**Goal of the exercise**: Your task is to gather the lines below that hold the string "personal".

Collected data
=-=-=-=-=
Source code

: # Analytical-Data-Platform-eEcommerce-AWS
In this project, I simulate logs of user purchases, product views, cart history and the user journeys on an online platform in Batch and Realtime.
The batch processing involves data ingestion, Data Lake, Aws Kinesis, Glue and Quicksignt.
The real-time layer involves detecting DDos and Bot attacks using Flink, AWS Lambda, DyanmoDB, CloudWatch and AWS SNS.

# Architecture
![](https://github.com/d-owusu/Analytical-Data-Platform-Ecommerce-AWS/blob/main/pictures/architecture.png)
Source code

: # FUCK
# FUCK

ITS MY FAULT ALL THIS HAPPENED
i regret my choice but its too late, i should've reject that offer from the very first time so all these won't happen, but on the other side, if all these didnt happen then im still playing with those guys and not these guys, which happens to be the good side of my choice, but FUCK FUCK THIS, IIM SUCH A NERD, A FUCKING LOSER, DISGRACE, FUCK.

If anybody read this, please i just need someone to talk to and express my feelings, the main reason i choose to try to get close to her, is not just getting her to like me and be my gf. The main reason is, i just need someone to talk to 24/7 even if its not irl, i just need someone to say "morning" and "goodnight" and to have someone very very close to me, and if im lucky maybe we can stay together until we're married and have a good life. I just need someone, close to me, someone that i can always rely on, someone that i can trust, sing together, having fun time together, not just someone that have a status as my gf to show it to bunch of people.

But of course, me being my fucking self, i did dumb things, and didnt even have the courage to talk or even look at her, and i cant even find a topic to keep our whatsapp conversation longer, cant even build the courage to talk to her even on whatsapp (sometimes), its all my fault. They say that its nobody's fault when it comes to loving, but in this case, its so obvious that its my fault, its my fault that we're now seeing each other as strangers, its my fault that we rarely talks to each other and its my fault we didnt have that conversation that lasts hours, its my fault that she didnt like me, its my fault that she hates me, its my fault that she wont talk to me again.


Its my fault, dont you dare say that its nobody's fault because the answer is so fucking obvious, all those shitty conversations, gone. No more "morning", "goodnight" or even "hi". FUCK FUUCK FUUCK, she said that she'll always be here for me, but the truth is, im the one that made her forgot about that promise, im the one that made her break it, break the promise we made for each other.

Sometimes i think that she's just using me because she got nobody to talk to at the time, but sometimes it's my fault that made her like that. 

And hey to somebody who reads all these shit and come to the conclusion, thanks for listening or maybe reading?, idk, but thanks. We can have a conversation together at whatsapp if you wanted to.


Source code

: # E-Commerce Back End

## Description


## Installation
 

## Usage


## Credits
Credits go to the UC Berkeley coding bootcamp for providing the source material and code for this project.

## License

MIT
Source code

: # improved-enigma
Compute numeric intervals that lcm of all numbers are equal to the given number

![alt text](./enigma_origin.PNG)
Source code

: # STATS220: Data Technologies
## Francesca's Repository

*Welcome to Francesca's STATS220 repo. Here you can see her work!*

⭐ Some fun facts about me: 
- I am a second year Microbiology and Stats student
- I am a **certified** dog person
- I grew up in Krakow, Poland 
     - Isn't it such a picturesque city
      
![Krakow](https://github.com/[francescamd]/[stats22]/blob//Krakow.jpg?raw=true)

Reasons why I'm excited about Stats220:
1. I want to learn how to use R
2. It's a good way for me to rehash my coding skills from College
=-=-=-=-=
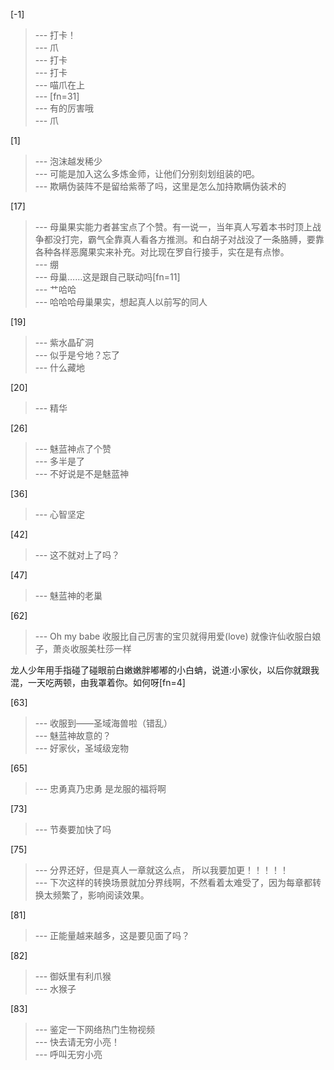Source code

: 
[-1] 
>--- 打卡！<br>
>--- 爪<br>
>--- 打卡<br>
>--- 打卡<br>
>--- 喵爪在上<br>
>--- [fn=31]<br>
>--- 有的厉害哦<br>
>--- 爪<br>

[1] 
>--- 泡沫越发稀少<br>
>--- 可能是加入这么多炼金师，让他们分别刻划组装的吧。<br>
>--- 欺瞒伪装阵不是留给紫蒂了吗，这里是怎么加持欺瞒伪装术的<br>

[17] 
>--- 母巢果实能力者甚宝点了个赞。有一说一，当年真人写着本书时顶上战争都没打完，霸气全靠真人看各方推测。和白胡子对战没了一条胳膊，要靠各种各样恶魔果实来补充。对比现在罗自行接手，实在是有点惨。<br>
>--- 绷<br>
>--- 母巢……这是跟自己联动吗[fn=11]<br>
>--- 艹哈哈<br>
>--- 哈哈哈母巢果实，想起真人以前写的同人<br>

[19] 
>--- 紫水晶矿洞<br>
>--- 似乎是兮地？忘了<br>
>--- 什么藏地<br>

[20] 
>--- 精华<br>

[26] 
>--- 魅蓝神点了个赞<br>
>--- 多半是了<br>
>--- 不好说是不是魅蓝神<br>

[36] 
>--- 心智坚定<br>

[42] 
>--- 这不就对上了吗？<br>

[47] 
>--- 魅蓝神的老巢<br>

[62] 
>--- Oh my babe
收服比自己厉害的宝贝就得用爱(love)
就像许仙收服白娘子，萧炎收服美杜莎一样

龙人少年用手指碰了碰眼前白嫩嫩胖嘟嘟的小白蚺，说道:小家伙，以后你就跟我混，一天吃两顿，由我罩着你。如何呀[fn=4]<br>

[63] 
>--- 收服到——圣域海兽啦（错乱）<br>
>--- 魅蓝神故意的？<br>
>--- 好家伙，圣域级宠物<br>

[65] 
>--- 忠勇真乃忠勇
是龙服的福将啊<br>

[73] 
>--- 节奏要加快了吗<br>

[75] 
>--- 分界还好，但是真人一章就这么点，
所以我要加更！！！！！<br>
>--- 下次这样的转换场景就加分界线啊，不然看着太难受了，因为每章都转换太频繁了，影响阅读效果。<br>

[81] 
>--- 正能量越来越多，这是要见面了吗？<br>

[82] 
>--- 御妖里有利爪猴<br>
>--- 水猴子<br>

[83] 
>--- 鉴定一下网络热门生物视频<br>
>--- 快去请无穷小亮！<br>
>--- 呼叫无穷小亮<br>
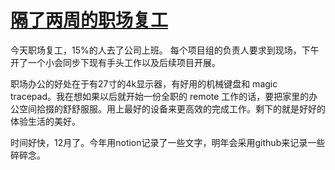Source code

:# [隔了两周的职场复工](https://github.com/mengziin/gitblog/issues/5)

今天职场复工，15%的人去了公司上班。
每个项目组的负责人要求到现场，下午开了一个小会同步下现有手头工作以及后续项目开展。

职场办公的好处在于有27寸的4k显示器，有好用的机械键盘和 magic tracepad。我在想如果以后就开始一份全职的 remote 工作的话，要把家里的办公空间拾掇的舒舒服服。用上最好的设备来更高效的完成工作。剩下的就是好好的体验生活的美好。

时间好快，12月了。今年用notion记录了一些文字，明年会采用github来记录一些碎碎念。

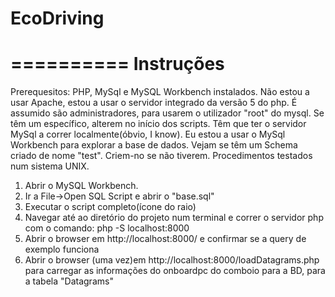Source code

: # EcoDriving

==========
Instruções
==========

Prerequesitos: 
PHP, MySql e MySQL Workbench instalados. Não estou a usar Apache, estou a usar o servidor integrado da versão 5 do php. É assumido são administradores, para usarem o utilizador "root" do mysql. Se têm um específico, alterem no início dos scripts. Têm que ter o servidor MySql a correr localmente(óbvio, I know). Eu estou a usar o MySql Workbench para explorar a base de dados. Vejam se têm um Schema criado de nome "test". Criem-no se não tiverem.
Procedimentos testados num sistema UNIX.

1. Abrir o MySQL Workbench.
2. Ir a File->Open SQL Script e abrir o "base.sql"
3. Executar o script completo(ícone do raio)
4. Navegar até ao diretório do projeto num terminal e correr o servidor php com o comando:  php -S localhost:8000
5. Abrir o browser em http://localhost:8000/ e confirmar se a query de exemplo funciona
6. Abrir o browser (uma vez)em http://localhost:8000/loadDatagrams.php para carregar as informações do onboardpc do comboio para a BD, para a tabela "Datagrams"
=-=-=-=-=
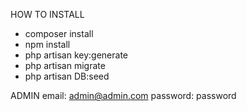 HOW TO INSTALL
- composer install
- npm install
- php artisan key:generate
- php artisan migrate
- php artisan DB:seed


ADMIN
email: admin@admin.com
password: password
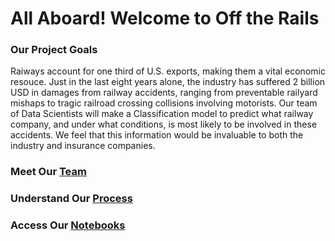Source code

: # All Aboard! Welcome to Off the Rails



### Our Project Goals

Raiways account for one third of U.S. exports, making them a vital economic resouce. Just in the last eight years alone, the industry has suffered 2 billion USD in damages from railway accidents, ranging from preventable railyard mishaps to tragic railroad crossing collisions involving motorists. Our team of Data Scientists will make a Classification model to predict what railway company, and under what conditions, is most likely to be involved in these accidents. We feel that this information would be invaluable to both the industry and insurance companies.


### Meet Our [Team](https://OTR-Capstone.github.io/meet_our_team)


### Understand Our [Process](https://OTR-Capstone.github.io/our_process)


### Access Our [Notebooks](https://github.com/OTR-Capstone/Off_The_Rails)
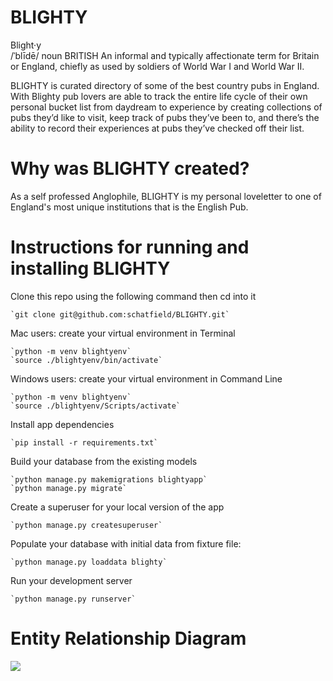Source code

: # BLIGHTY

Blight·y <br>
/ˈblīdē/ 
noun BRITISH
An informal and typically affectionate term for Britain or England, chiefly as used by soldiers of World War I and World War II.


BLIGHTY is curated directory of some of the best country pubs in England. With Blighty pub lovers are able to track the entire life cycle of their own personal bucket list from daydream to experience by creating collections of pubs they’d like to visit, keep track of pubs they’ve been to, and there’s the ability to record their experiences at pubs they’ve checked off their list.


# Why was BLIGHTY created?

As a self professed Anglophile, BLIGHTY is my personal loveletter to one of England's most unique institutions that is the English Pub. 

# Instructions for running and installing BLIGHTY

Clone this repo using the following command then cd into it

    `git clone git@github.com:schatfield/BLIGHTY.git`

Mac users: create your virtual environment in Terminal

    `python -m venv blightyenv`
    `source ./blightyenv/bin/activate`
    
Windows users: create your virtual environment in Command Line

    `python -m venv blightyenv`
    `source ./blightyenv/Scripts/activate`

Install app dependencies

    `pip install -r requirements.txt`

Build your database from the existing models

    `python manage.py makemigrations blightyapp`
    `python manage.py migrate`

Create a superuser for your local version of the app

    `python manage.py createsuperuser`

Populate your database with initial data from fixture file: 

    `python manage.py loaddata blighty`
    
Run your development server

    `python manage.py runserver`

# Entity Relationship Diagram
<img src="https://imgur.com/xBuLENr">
=-=-=-=-=
**Written solution**:
BLIGHTY is curated directory of some of the best country pubs in England. With Blighty pub lovers are able to track the entire life cycle of their own personal bucket list from daydream to experience by creating collections of pubs they’d like to visit, keep track of pubs they’ve been to, and there’s the ability to record their experiences at pubs they’ve checked off their list.
As a self professed Anglophile, BLIGHTY is my personal loveletter to one of England's most unique institutions that is the English Pub. 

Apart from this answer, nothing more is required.